# Wishful Coding

Didn't you ever wish your
computer understood you?

My brother scavenged and repaired an old bass guitar, and asked if I could make him an equally bad amplifier to go with it to create the ultimate bad sound.

I was happy to oblige, so I threw everything I know about good amplifiers out of the window and googled around for some inspiration. Thus resulted in a lot of badly designed amplifiers, that subject your speaker to DC currents or don’t deliver any power at all.

So I started making some myself. First thought was to make a class A amplifier with a single power MOSFET and power resistor. I got two 1 Ω resistors in series, rated for 5 W. This gives a maximum voltage of 2.2 per resistor.

$P=IU=\frac{U^2}{R}\rightarrow U=\sqrt{R P}=\sqrt{5}=2.2$

The MOSFET is rated for 30 A, so that’s probably fine. Then I used a potentiometer to bias the gate and a capacitor to drive it. Something like this. Problem is, while it’s a very nice and simple space heater, it does’t sound bad enough. It’s inefficient and non-linear, but the sound is kind of fine.

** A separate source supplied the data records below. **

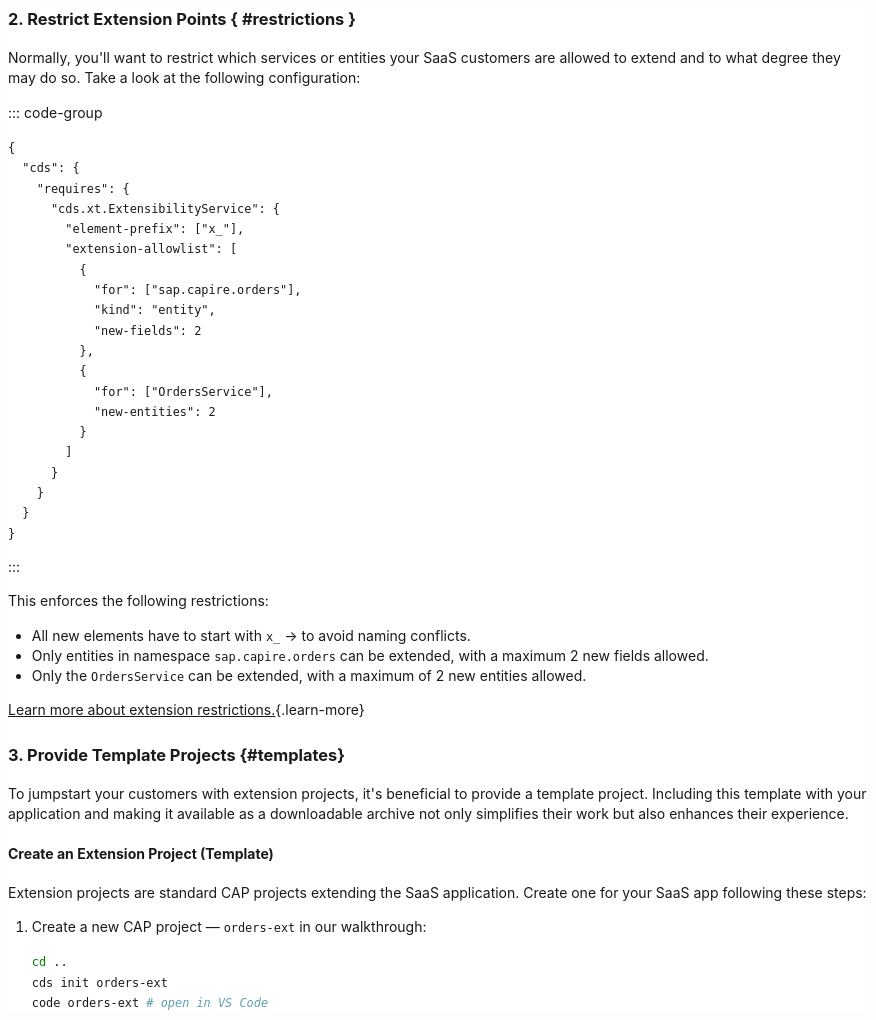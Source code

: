 ### 2. Restrict Extension Points { #restrictions }

Normally, you'll want to restrict which services or entities your SaaS customers are allowed to extend and to what degree they may do so. Take a look at the following configuration:

::: code-group

```jsonc [mtx/sidecar/package.json]
{
  "cds": {
    "requires": {
      "cds.xt.ExtensibilityService": {
        "element-prefix": ["x_"],
        "extension-allowlist": [
          {
            "for": ["sap.capire.orders"],
            "kind": "entity",
            "new-fields": 2
          },
          {
            "for": ["OrdersService"],
            "new-entities": 2
          }
        ]
      }
    }
  }
}
```

:::

This enforces the following restrictions:

- All new elements have to start with `x_` → to avoid naming conflicts.
- Only entities in namespace `sap.capire.orders` can be extended, with a maximum 2 new fields allowed.
- Only the `OrdersService` can be extended, with a maximum of 2 new entities allowed.

[Learn more about extension restrictions.](../multitenancy/mtxs#extensibility-config){.learn-more}

### 3. Provide Template Projects {#templates}

To jumpstart your customers with extension projects, it's beneficial to provide a template project. Including this template with your application and making it available as a downloadable archive not only simplifies their work but also enhances their experience.

#### Create an Extension Project (Template)

Extension projects are standard CAP projects extending the SaaS application. Create one for your SaaS app following these steps:

1. Create a new CAP project — `orders-ext` in our walkthrough:

   ```sh
   cd ..
   cds init orders-ext
   code orders-ext # open in VS Code
   ```
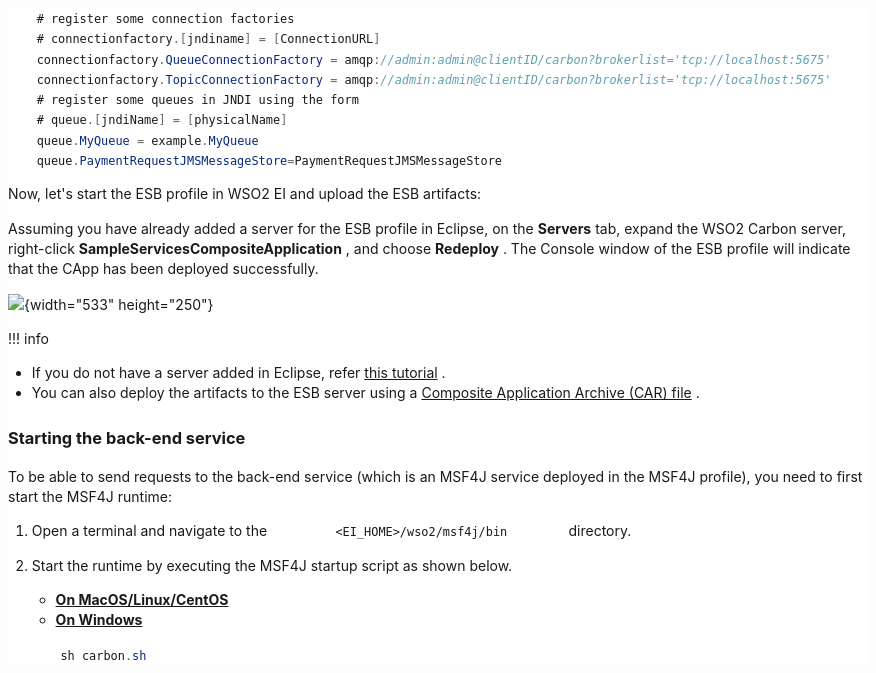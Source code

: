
 ``` java
    # register some connection factories
    # connectionfactory.[jndiname] = [ConnectionURL]
    connectionfactory.QueueConnectionFactory = amqp://admin:admin@clientID/carbon?brokerlist='tcp://localhost:5675'
    connectionfactory.TopicConnectionFactory = amqp://admin:admin@clientID/carbon?brokerlist='tcp://localhost:5675'
    # register some queues in JNDI using the form
    # queue.[jndiName] = [physicalName]
    queue.MyQueue = example.MyQueue
    queue.PaymentRequestJMSMessageStore=PaymentRequestJMSMessageStore
```
    

Now, let's start the ESB profile in WSO2 EI and upload the ESB
artifacts:

Assuming you have already added a server for the ESB profile in Eclipse,
on the **Servers** tab, expand the WSO2 Carbon server, right-click
**SampleServicesCompositeApplication** , and choose **Redeploy** . The
Console window of the ESB profile will indicate that the CApp has been
deployed successfully.

![](/assets/img/tutorials/119132344/119132347.png){width="533" height="250"}

!!! info

-   If you do not have a server added in Eclipse, refer [this
    tutorial](https://docs.wso2.com/display/EI6xx/Sending+a+Simple+Message+to+a+Service+Using+the+ESB+Profile#SendingaSimpleMessagetoaServiceUsingtheESBProfile-StartingtheESBprofileanddeployingtheartifacts)
    .
-   You can also deploy the artifacts to the ESB server using a
    [Composite Application Archive (CAR)
    file](https://docs.wso2.com/display/ADMIN44x/Packaging+Artifacts+into+Composite+Applications#PackagingArtifactsintoCompositeApplications-createCARCreatingaCompositeApplicationArchive(CAR)file)
    .


### Starting the back-end service

To be able to send requests to the back-end service (which is an MSF4J
service deployed in the MSF4J profile), you need to first start the
MSF4J runtime:

1.  Open a terminal and navigate to the
    `          <EI_HOME>/wso2/msf4j/bin         ` directory.
2.  Start the runtime by executing the MSF4J startup script as shown
    below.

    -   [**On MacOS/Linux/CentOS**](#e01d219c67b54cc6bdaf051bf3e6241f)
    -   [**On Windows**](#d6b9b427b6c44680b50f01e5b384adaa)

    ``` java
        sh carbon.sh
    ```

So the next step was to make an amplifier that sounds worse. What better than a pure class B output stage with its sweet unmitigated crossover distortion?

I pulled a complementary pair of BJTs from a drawer, and drove it with some random small-signal MOSFET and a 1K resistor. A diode was added to reduce the cross-over a bit. The output cap is just a large one. At the bottom of the MOSFET I added a 100 Ω degeneration resistor that I bypassed in AC with a capacitor for more gain. I again added a potentiometer to bias the MOSFET.

My brother liked the bad sound, but it wasn’t loud enough, so I added another MOSFET gain stage. Same story, 1K resistor, small bypassed degeneration resistor, and a potentiometer to bias the MOSFET. Except now I put the potentiometer as the degeneration resistor, for no good reason. Neither of these amplifiers involved much design, calculation, or simulation. They were directly constructed on overboard with potentiometers where I would have needed math to find the correct value, and I just made these drawings for this post.

Normally what you’d do is calculate the gate voltage created by the voltage divider.

$V_G=V_{CC}\frac{R_1}{R_1+R_2}$

The voltage across the degeneration resistor is then roughly

$V_S=V_G-V_{TH}$

For a BJT the threshold voltage is roughly 0.6 V while a small-signal MOSFET is more like 2 V. Ohms law then gives you the current through the degeneration resistor, which is the same current as through the 1k resistor at the top, so you know how much voltage drops across that one.